GOP Prepares to Drop Senate Reins


Republicans prepared to relinquish control of the Senate today, ending their six-year stint in the majority with a poignant juxtaposition of legislative triumph and political defeat.

The surrender of majority control to Democrats will occur quietly, without pomp, at the end of the day's legislative session. And it will come in the wake of Monday's dispatch to the White House of the final version of the tax cut bill that stands as a landmark achievement for President Bush and GOP congressional leaders.

Before the transfer of power, Republicans will return to business as usual on the Senate floor, calling up an education bill that is another of Bush's priorities. But in private meeting rooms, GOP leaders will be drafting the terms of their surrender to Democrats.

The changeover is the result of the decision by Sen. James M. Jeffords of Vermont to leave the Republican Party and become an independent. That will tip the balance of party power from 50-50, with Republicans in control by virtue of Vice President Dick Cheney's tie-breaking vote, to a Democratic-dominated breakdown of 50-49-1.

Across Capitol Hill, the day will be marked by signs of both continuity and tumult. The education bill is expected to clear the Senate by early next week--underscoring that despite the change in party control, the same 100 senators remain in the chamber and voting patterns will likely continue as before.

And Republicans on Thursday will celebrate the fruits of their short-lived dominance of the Senate, House and White House when Bush signs the tax cut legislation. (Although the bill cleared Congress more than a week ago, it was not sent to the White House for the president's signature until Monday.)

Meanwhile, there will be a dramatic turnover in the Senate leadership that will put Bush at a disadvantage for the rest of the year. The most visible change will come Wednesday, when Sen. Tom Daschle of South Dakota--the Senate's top Democrat--first is recognized on the floor as the new Senate Majority Leader, wresting the post from Trent Lott (R-Miss.).

In a sign of Bush's sensitivity to the changing political dynamics, he is expected to meet this week with Sen. John McCain (R-Ariz.), a maverick who has been wooed as a possible convert to the Democratic Party. He also is scheduled to meet with Daschle on Thursday. And Jeffords, despite his defection, has been invited to a White House meeting today of lawmakers focused on the education issue.

A key question that remains is whether Republicans end their control of the Senate on a confrontational or conciliatory note. Some Democrats warn it will be the former if Republicans force a vote today on a pending amendment to the education bill that is popular with the GOP's conservative base. The amendment, sponsored by Sen. Jesse Helms (R-N.C.), would cut off federal aid to schools that deny access to their facilities to Boy Scout troops because of the group's policy of banning homosexual members.

As of Monday night, it was unclear whether a vote on the amendment would be part of today's session.

Behind the scenes, Republicans will be sorting out the demands they plan to make of Democrats in talks over how the Senate should be reorganized to reflect the change in control.

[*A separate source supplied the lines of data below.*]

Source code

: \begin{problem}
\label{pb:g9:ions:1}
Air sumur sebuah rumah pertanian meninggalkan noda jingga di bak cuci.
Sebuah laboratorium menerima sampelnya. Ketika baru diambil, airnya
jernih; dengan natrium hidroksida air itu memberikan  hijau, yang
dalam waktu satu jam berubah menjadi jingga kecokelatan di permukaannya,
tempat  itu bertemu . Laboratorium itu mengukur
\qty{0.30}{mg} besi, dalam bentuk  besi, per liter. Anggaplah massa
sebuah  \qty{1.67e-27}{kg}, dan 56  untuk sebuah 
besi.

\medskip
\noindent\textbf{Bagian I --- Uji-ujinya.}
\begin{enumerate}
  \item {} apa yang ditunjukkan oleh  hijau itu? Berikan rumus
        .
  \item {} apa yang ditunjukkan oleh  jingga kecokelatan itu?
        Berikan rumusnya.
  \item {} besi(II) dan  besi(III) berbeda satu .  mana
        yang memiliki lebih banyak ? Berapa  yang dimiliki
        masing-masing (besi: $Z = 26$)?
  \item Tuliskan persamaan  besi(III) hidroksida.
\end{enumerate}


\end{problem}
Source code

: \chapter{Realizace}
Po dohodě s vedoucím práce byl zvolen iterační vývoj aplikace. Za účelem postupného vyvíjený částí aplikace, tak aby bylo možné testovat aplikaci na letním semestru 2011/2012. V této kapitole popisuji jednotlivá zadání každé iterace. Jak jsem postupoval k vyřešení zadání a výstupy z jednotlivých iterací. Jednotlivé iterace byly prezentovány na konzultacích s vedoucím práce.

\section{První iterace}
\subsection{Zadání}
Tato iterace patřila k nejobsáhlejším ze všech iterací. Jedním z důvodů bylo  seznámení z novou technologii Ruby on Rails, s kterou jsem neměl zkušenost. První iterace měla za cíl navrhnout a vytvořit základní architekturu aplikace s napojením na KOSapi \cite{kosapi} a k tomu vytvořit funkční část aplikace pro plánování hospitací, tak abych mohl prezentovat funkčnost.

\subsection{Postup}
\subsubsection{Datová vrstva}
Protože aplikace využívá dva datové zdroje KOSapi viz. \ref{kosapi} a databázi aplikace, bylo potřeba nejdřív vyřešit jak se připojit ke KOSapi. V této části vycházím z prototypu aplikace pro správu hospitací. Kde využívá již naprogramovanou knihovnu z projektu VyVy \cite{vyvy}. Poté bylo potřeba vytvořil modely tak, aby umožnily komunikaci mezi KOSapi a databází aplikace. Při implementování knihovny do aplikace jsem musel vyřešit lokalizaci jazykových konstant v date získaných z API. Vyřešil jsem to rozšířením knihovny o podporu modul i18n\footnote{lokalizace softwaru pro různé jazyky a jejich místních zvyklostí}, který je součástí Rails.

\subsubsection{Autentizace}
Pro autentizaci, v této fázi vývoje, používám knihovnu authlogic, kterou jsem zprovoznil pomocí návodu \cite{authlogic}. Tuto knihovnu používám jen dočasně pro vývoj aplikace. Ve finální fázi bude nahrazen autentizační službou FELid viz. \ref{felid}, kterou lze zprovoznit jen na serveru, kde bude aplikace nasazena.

Lott has appointed five senior GOP senators to handle the negotiations: Pete V. Domenici of New Mexico, Phil Gramm of Texas, Mitch McConnell of Kentucky, Arlen Specter of Pennsylvania and Orrin G. Hatch of Utah.

The five are scheduled to meet with Lott this morning to plot strategy, and then to brief the rest of their colleagues during a midday policy lunch before opening negotiations with Daschle.

Leaders from both parties agree that Democrats deserve one-seat majorities on committees. But Republicans are hoping to wring some concessions and are threatening to tie up the Senate unless their demands are met.